The result should be every line in the data below that carries the string "Para".

:: AVAILABLE RECORDS

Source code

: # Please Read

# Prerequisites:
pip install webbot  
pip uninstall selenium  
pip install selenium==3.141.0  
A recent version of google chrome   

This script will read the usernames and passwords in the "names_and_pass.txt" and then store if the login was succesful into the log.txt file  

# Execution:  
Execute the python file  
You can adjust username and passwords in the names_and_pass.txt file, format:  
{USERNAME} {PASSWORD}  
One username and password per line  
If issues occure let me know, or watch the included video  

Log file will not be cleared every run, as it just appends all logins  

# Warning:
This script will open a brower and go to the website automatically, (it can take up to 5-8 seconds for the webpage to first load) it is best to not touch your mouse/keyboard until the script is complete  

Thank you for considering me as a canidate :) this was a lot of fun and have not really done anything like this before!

::::
:: AVAILABLE RECORDS

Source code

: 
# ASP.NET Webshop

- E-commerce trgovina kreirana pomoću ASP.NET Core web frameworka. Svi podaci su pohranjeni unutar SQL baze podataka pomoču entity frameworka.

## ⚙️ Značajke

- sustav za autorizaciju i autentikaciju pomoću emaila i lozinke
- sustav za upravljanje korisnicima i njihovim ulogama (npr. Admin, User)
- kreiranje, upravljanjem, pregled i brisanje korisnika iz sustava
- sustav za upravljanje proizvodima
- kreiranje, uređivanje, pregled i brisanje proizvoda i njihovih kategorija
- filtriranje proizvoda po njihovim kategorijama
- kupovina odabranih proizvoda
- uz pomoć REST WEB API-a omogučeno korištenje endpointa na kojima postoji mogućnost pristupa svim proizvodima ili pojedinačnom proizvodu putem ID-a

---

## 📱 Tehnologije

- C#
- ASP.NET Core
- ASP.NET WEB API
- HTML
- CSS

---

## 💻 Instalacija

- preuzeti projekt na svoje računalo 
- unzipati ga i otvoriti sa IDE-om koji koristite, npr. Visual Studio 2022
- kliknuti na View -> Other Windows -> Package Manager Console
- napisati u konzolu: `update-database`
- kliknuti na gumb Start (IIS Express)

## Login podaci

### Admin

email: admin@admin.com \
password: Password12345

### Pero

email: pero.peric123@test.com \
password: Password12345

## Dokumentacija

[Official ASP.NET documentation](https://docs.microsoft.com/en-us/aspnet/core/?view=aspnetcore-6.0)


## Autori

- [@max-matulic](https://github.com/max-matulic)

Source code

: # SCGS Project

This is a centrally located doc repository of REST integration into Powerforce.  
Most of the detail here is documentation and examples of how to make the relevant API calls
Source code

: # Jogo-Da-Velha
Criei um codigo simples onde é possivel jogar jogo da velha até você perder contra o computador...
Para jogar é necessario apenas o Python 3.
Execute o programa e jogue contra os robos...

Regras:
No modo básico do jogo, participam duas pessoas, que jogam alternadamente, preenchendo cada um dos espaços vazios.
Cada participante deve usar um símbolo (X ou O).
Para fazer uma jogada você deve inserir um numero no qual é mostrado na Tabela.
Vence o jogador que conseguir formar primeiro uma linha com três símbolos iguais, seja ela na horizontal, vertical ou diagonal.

::::

**ANSWER TO THIS PROBLEM**
Para jogar é necessario apenas o Python 3.
Para fazer uma jogada você deve inserir um numero no qual é mostrado na Tabela.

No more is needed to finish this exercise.